*TASK TO COMPLETE:*
Whenever the word "three" turns up in a line below, that line should be copied.

*AVAILABLE DATA:*

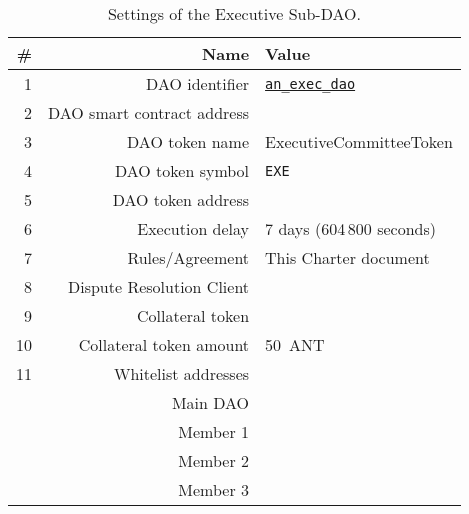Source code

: \begin{table}[h!]
	\caption{Settings of the Executive Sub-DAO.}
	\centering
	\begin{tabular}{rrl}
		\toprule
		\# & Name & Value \\
		\midrule
		1 & \ac{DAO} identifier & \href{https://govern.aragon.org/\#/daos/an_exec_dao}{\texttt{an\_exec\_dao}}\\
		2 & \ac{DAO} smart contract address & \execSubDaoAddr\\
		3 & \ac{DAO} token name & ExecutiveCommitteeToken\\
		4 & \ac{DAO} token symbol & \texttt{EXE}\\
		5 & \ac{DAO} token address & \execSubDaoTokenAddr\\
		6 & Execution delay & 7 days (604\,800 seconds)\\
		7 & Rules/Agreement & This Charter document\\
		8 & Dispute Resolution Client & \aragonCourtAddr\\
		9 & Collateral token & \antTokenAddr\\
		10 & Collateral token amount & 50~\ac{ANT}\\
		11 & Whitelist addresses \\
		& Main \ac{DAO} & \mainDaoAddr\\
		& Member 1 & \execSubDaoMemberAddrI\\
		& Member 2 & \execSubDaoMemberAddrII\\
		& Member 3 & \execSubDaoMemberAddrIII\\
		\bottomrule
	\end{tabular}
\end{table}

\clearpage


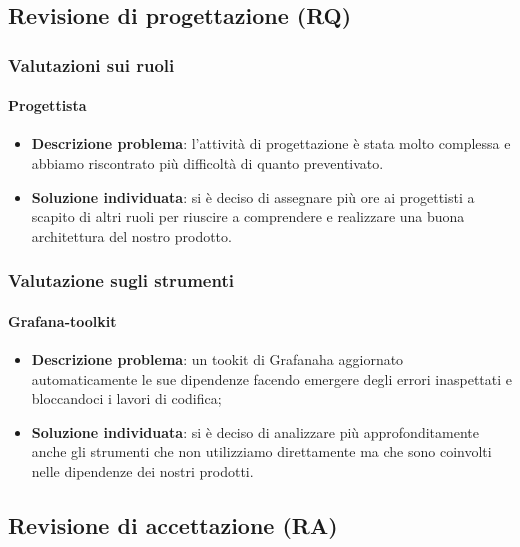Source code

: 		\subsection{Revisione di progettazione (RQ)}
		\subsubsection{Valutazioni sui ruoli}
			\paragraph{Progettista}
				\begin{itemize}
					\item \textbf{Descrizione problema}: l'attività di progettazione è stata molto complessa e abbiamo riscontrato più difficoltà di quanto preventivato.
					\item \textbf{Soluzione individuata}: si è deciso di assegnare più ore ai progettisti a scapito di altri ruoli per riuscire a comprendere e realizzare una buona architettura del nostro prodotto\glo.
				\end{itemize}
		\subsubsection{Valutazione sugli strumenti}
			\paragraph{Grafana-toolkit}
				\begin{itemize}
					\item \textbf{Descrizione problema}: un tookit di Grafana\glosp ha aggiornato automaticamente le sue dipendenze facendo emergere degli errori inaspettati e bloccandoci i lavori di codifica;
					\item \textbf{Soluzione individuata}: si è deciso di analizzare più approfonditamente anche gli strumenti che non utilizziamo direttamente ma che sono coinvolti nelle dipendenze dei nostri prodotti.
				\end{itemize}
		\subsection{Revisione di accettazione (RA)}
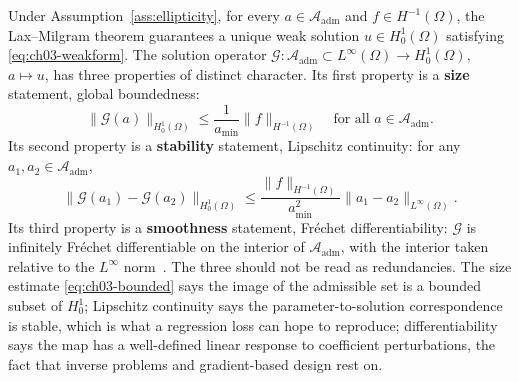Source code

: \begin{proposition}
\label{prop:ch03-darcy}
Under Assumption~\ref{ass:ellipticity}, for
every $a \in \mathcal{A}_{\text{adm}}$ and $f \in H^{-1}(\Omega)$, the
Lax--Milgram theorem guarantees a unique weak solution $u \in H^1_0(\Omega)$
satisfying \eqref{eq:ch03-weakform}. The solution operator
$\mathcal{G} : \mathcal{A}_{\text{adm}} \subset L^\infty(\Omega) \to H^1_0(\Omega)$,
$a \mapsto u$, has three properties of distinct character. Its first property is
a \textbf{size} statement, global boundedness:
\begin{equation}
  \| \mathcal{G}(a) \|_{H^1_0(\Omega)} \le \frac{1}{a_{\min}} \|f\|_{H^{-1}(\Omega)}
  \quad \text{for all } a \in \mathcal{A}_{\text{adm}}.
  \label{eq:ch03-bounded}
\end{equation}
Its second property is a \textbf{stability} statement, Lipschitz continuity: for any
$a_1, a_2 \in \mathcal{A}_{\text{adm}}$,
\begin{equation}
  \| \mathcal{G}(a_1) - \mathcal{G}(a_2) \|_{H^1_0(\Omega)} \le \frac{\|f\|_{H^{-1}(\Omega)}}{a_{\min}^2} \|a_1 - a_2\|_{L^\infty(\Omega)}.
  \label{eq:ch03-lipschitz}
\end{equation}
Its third property is a \textbf{smoothness} statement, Fr{\'e}chet differentiability: $\mathcal{G}$ is infinitely
Fr{\'e}chet differentiable on the interior of $\mathcal{A}_{\text{adm}}$, with
the interior taken relative to the $L^\infty$ norm~\cite{stuart2010inverse}. The
three should not be read as redundancies. The size estimate
\eqref{eq:ch03-bounded} says the image of the admissible set is a bounded subset
of $H^1_0$; Lipschitz continuity says the
parameter-to-solution correspondence is stable, which is what a regression loss
can hope to reproduce; differentiability says the map has a well-defined linear
response to coefficient perturbations, the fact that inverse problems and
gradient-based design rest on.
\end{proposition}

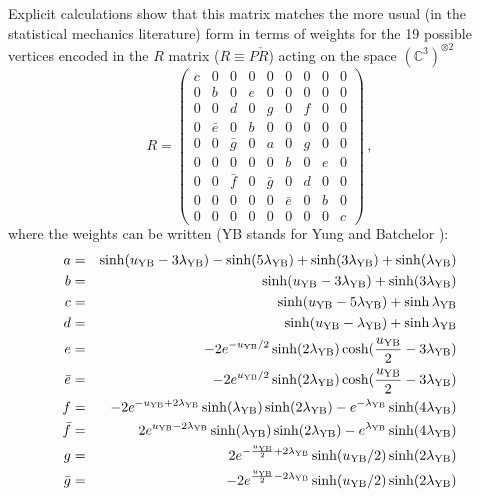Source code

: \documentclass[11pt]{article}
\begin{document}
Explicit calculations show that this matrix matches the more usual (in the statistical mechanics literature) form \cite{Batchelori} in terms of weights for the 19 possible vertices encoded in the $R$ matrix ($R\equiv P\check{R}$) acting on the space
$(\mathbb{C}^3)^{\otimes 2}$
%
\begin{equation}
R=\left(\begin{array}{ccc|ccc|ccc}
c&0&0&0&0&0&0&0&0\\
0&b&0&e&0&0&0&0&0\\
0&0&d&0&g&0&f&0&0\\ \hline
0&\bar{e}&0&b&0&0&0&0&0\\
0&0&\bar{g}&0&a&0&g&0&0\\
0&0&0&0&0&b&0&e&0\\ \hline
0&0&\bar{f}&0&\bar{g}&0&d&0&0\\
0&0&0&0&0&\bar{e}&0&b&0\\
0&0&0&0&0&0&0&0&c
\end{array}\right) \,,
\label{19vRmatrix}
\end{equation}
%
where the weights can be written (YB stands for Yung and Batchelor \cite{Batchelori}):
%
\begin{eqnarray}
a&=&\sinh(u_{\rm YB}-3\lambda_{\rm YB})-\sinh(5\lambda_{\rm YB})+\sinh(3\lambda_{\rm YB})+\sinh(\lambda_{\rm YB})\nonumber\\
b&=&\sinh(u_{\rm YB}-3\lambda_{\rm YB})+\sinh(3\lambda_{\rm YB})\nonumber\\
c&=&\sinh(u_{\rm YB}-5\lambda_{\rm YB})+\sinh\lambda_{\rm YB}\nonumber\\
d&=&\sinh(u_{\rm YB}-\lambda_{\rm YB})+\sinh\lambda_{\rm YB}\nonumber\\
e&=&-2e^{-u_{\rm YB}/2}\sinh(2\lambda_{\rm YB})\cosh({u_{\rm YB}\over2}-3\lambda_{\rm YB})\nonumber\\
\bar{e}&=&-2e^{u_{\rm YB}/2}\sinh(2\lambda_{\rm YB})\cosh({u_{\rm YB}\over2}-3\lambda_{\rm YB})\nonumber\\
f&=&-2e^{-u_{\rm YB}+2\lambda_{\rm YB}}\sinh(\lambda_{\rm YB})\sinh(2\lambda_{\rm YB})-e^{-\lambda_{\rm YB}}\sinh(4\lambda_{\rm YB})\nonumber\\
\bar{f}&=&2e^{u_{\rm YB}-2\lambda_{\rm YB}}\sinh(\lambda_{\rm YB})\sinh(2\lambda_{\rm YB})-e^{\lambda_{\rm YB}}\sinh(4\lambda_{\rm YB})\nonumber\\
g&=&2e^{-{u_{\rm YB}\over 2}+2\lambda_{\rm YB}}\sinh(u_{\rm YB}/2)\sinh(2\lambda_{\rm YB})\nonumber\\
\bar{g}&=&-2e^{{u_{\rm YB}\over 2}-2\lambda_{\rm YB}}\sinh(u_{\rm YB}/2)\sinh(2\lambda_{\rm YB})
\end{eqnarray}
\end{document}
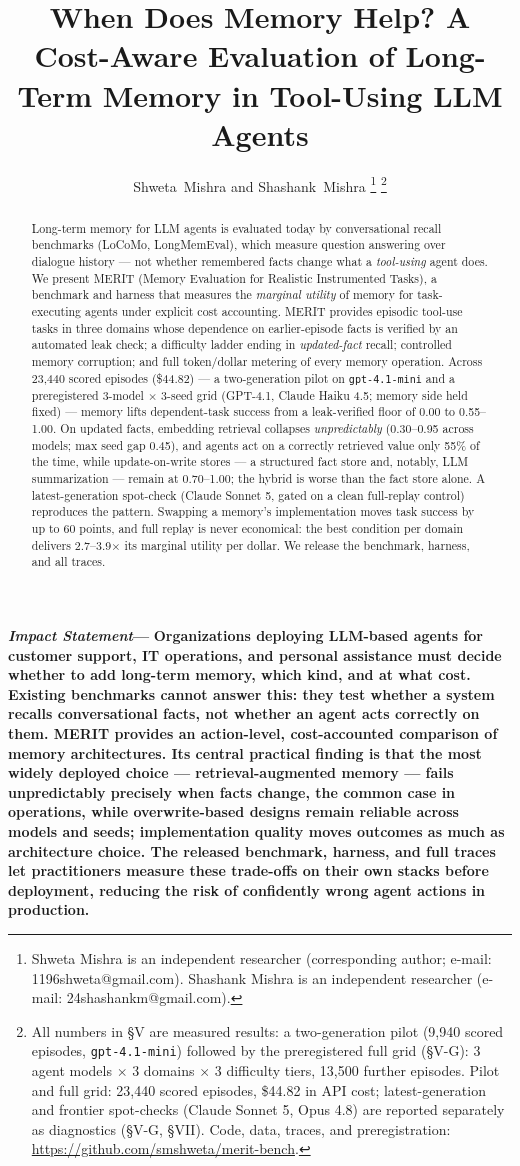 \documentclass[journal]{IEEEtran}
\title{When Does Memory Help? A Cost-Aware Evaluation of Long-Term Memory in Tool-Using LLM Agents}
\author{Shweta~Mishra and Shashank~Mishra%
\thanks{Shweta Mishra is an independent researcher (corresponding author;
e-mail: 1196shweta@gmail.com). Shashank Mishra is an independent
researcher (e-mail: 24shashankm@gmail.com).}%
\thanks{All numbers in \S{}V are measured results: a two-generation pilot
(9{,}940 scored episodes, \texttt{gpt-4.1-mini}) followed by the
preregistered full grid (\S{}V-G): 3 agent models $\times$ 3 domains
$\times$ 3 difficulty tiers, 13{,}500 further episodes. Pilot and full
grid: 23{,}440 scored episodes, \$44.82 in API cost; latest-generation and
frontier spot-checks (Claude Sonnet 5, Opus 4.8) are reported separately
as diagnostics (\S{}V-G, \S{}VII). Code, data, traces, and preregistration:
\url{https://github.com/smshweta/merit-bench}.}}
\newcommand{\merit}{\textsc{MERIT}}
\newenvironment{IEEEImpStatement}%
{\par\addvspace{0.6\baselineskip}\noindent\small%
\textbf{\textit{Impact Statement}---}\bfseries}%
{\par\addvspace{0.6\baselineskip}}}{}
\begin{document}
\maketitle

\begin{abstract}
Long-term memory for LLM agents is evaluated today by conversational recall
benchmarks (LoCoMo, LongMemEval), which measure question answering over
dialogue history --- not whether remembered facts change what a
\emph{tool-using} agent does. We present \merit{} (Memory Evaluation for
Realistic Instrumented Tasks), a benchmark and harness that measures the
\emph{marginal utility} of memory for task-executing agents under explicit
cost accounting. \merit{} provides episodic tool-use tasks in three domains
whose dependence on earlier-episode facts is verified by an automated leak
check; a difficulty ladder ending in \emph{updated-fact} recall; controlled
memory corruption; and full token/dollar metering of every memory
operation. Across 23{,}440 scored episodes (\$44.82) --- a two-generation
pilot on \texttt{gpt-4.1-mini} and a preregistered 3-model $\times$ 3-seed
grid (GPT-4.1, Claude Haiku 4.5; memory side held fixed) --- memory lifts
dependent-task success from a leak-verified floor of 0.00 to 0.55--1.00.
On updated facts, embedding retrieval collapses \emph{unpredictably}
(0.30--0.95 across models; max seed gap 0.45), and agents act on a
correctly retrieved value only 55\% of the time, while update-on-write
stores --- a structured fact store and, notably, LLM summarization ---
remain at 0.70--1.00; the hybrid is worse than the fact store alone. A
latest-generation spot-check (Claude Sonnet 5, gated on a clean
full-replay control) reproduces the pattern. Swapping a memory's
implementation moves task success by up to 60 points, and full replay is
never economical: the best condition per domain delivers
2.7--3.9$\times$ its marginal utility per dollar. We release the
benchmark, harness, and all traces.
\end{abstract}

\begin{IEEEImpStatement}
Organizations deploying LLM-based agents for customer support, IT
operations, and personal assistance must decide whether to add long-term
memory, which kind, and at what cost. Existing benchmarks cannot answer
this: they test whether a system recalls conversational facts, not whether
an agent acts correctly on them. MERIT provides an action-level,
cost-accounted comparison of memory architectures. Its central practical
finding is that the most widely deployed choice --- retrieval-augmented
memory --- fails unpredictably precisely when facts change, the common case
in operations, while overwrite-based designs remain reliable across models
and seeds; implementation quality moves outcomes as much as architecture
choice. The released benchmark, harness, and full traces let practitioners
measure these trade-offs on their own stacks before deployment, reducing
the risk of confidently wrong agent actions in production.
\end{IEEEImpStatement}
\end{document}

*RESULT FOR THIS TASK:*
$a \mapsto u$, has three properties of distinct character. Its first property is
three should not be read as redundancies. The size estimate
cost accounting. \merit{} provides episodic tool-use tasks in three domains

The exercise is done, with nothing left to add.